What you need to do >> The records follow. Print, word for word, the first line through the "## 📁 Dataset Note" line.

[Provided data — start]

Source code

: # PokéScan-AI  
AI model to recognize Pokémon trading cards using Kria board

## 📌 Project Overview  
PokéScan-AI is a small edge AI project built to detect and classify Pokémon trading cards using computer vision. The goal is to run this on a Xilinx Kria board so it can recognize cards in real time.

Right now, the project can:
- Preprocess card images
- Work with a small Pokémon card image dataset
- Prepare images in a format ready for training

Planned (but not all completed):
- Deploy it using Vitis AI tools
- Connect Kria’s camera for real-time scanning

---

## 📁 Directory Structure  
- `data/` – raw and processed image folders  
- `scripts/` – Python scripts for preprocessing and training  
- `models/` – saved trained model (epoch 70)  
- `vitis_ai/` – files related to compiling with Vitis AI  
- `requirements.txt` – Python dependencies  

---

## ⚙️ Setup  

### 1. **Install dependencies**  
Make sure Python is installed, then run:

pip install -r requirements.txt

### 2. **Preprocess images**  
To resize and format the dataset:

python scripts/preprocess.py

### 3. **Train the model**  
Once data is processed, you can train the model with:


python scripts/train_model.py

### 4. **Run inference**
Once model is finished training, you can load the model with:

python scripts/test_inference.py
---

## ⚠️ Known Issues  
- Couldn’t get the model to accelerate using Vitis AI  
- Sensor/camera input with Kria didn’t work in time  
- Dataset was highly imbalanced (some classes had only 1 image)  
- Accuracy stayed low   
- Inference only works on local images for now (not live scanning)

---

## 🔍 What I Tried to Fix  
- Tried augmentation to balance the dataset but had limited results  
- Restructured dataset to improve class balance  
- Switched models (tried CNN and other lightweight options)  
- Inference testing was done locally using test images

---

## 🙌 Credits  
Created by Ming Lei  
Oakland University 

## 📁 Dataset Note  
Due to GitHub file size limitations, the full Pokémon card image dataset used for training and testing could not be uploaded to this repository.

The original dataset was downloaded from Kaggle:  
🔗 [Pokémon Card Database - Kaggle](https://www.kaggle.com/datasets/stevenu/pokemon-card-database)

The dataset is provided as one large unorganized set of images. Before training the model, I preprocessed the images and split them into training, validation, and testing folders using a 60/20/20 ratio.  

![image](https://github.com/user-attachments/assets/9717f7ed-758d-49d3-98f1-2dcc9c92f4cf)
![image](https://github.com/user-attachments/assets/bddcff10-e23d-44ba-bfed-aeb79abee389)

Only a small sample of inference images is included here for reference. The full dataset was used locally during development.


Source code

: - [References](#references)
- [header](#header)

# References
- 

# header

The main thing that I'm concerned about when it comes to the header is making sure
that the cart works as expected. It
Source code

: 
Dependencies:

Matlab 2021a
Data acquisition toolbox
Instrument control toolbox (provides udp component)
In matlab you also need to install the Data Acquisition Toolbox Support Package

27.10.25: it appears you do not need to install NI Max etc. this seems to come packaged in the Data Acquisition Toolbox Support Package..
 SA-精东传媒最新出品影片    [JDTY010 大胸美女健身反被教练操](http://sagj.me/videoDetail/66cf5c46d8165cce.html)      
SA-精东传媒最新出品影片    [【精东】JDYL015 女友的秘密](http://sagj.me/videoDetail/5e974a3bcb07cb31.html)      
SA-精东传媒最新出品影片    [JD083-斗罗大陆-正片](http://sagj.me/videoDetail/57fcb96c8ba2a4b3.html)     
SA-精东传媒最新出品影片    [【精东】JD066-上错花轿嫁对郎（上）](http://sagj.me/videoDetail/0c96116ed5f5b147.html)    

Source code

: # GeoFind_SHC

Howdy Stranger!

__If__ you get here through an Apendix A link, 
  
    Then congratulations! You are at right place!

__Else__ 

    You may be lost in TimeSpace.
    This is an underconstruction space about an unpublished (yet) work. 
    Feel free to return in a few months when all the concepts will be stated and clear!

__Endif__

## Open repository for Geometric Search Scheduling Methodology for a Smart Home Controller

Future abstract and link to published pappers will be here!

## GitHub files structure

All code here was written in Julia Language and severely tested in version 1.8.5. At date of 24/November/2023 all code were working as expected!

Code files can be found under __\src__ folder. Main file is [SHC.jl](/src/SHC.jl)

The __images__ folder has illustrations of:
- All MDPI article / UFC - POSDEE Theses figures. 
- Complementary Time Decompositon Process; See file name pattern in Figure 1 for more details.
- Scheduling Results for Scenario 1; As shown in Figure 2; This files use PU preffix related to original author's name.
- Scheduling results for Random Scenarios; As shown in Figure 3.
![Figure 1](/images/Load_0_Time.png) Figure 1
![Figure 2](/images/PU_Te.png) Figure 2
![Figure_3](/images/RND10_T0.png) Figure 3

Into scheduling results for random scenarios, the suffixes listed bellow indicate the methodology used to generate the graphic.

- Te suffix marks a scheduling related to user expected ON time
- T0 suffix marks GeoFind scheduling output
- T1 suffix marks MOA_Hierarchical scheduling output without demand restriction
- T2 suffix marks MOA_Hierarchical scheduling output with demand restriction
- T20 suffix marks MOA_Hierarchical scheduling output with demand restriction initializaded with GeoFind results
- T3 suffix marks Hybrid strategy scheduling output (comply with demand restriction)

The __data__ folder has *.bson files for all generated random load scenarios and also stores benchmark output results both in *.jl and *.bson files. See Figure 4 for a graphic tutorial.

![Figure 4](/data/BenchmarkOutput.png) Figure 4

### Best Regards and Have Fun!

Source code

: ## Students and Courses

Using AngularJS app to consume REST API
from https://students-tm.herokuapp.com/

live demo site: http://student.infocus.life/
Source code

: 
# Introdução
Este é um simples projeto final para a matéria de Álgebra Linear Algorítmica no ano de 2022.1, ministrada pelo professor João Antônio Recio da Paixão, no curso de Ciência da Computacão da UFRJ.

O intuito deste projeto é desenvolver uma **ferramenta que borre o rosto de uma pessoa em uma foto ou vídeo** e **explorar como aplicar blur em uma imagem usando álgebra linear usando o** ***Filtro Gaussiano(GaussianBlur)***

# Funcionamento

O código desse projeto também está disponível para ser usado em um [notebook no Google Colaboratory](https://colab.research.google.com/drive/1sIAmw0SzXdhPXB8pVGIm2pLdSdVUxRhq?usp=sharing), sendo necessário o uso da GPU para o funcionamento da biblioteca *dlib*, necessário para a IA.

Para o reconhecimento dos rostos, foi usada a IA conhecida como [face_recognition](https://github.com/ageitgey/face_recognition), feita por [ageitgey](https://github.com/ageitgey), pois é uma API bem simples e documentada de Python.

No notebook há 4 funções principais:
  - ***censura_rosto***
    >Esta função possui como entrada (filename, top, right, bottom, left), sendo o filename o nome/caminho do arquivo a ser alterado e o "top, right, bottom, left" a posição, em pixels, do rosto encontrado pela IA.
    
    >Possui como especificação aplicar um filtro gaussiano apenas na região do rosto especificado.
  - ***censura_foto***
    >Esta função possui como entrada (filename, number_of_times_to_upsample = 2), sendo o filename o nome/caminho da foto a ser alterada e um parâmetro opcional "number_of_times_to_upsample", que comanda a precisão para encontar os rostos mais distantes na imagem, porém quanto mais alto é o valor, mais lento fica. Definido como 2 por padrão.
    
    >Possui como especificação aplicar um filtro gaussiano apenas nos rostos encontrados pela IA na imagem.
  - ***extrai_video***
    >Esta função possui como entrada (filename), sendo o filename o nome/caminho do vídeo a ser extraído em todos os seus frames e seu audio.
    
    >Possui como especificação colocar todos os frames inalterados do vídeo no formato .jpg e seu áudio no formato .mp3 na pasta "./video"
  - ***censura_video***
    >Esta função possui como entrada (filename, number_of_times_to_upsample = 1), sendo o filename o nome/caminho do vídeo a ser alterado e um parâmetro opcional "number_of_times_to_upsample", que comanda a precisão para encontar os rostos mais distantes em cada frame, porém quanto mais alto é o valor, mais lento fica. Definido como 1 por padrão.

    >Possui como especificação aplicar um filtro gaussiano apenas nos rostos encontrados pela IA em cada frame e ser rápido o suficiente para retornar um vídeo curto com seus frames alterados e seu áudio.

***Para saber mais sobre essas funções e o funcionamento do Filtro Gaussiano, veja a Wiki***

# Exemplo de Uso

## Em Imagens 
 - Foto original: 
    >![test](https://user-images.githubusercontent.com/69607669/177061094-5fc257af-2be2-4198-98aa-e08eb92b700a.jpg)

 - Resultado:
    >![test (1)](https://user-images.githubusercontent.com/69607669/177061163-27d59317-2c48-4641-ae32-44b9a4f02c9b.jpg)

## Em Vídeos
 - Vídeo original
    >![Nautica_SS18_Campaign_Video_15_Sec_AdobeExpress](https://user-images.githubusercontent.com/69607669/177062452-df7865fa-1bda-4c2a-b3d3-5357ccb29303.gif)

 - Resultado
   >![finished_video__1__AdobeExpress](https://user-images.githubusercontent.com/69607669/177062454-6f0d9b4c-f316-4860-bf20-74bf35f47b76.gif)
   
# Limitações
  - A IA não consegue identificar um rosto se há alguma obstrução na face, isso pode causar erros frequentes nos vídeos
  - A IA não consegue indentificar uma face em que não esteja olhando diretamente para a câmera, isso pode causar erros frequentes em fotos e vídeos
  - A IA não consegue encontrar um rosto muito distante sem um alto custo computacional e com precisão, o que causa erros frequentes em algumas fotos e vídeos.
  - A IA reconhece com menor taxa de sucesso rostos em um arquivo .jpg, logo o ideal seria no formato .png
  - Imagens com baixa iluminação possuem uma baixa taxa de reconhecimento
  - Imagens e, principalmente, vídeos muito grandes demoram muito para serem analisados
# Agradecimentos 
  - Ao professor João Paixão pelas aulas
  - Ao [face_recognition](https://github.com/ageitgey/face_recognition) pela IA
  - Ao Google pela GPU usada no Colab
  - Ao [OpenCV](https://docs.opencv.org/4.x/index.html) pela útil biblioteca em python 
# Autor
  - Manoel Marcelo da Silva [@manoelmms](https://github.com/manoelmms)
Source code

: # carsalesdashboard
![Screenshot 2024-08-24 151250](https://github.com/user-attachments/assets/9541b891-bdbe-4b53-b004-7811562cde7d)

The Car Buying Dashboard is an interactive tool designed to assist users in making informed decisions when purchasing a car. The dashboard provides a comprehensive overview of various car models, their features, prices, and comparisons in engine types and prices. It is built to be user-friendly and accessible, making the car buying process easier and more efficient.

[Provided data — finish]

Response for this exercise >>
Source code

: # PokéScan-AI  
AI model to recognize Pokémon trading cards using Kria board

## 📌 Project Overview  
PokéScan-AI is a small edge AI project built to detect and classify Pokémon trading cards using computer vision. The goal is to run this on a Xilinx Kria board so it can recognize cards in real time.

Right now, the project can:
- Preprocess card images
- Work with a small Pokémon card image dataset
- Prepare images in a format ready for training

Planned (but not all completed):
- Deploy it using Vitis AI tools
- Connect Kria’s camera for real-time scanning

---

## 📁 Directory Structure  
- `data/` – raw and processed image folders  
- `scripts/` – Python scripts for preprocessing and training  
- `models/` – saved trained model (epoch 70)  
- `vitis_ai/` – files related to compiling with Vitis AI  
- `requirements.txt` – Python dependencies  

---

## ⚙️ Setup  

### 1. **Install dependencies**  
Make sure Python is installed, then run:

pip install -r requirements.txt

### 2. **Preprocess images**  
To resize and format the dataset:

python scripts/preprocess.py

### 3. **Train the model**  
Once data is processed, you can train the model with:


python scripts/train_model.py

### 4. **Run inference**
Once model is finished training, you can load the model with:

python scripts/test_inference.py
---

## ⚠️ Known Issues  
- Couldn’t get the model to accelerate using Vitis AI  
- Sensor/camera input with Kria didn’t work in time  
- Dataset was highly imbalanced (some classes had only 1 image)  
- Accuracy stayed low   
- Inference only works on local images for now (not live scanning)

---

## 🔍 What I Tried to Fix  
- Tried augmentation to balance the dataset but had limited results  
- Restructured dataset to improve class balance  
- Switched models (tried CNN and other lightweight options)  
- Inference testing was done locally using test images

---

## 🙌 Credits  
Created by Ming Lei  
Oakland University 

## 📁 Dataset Note  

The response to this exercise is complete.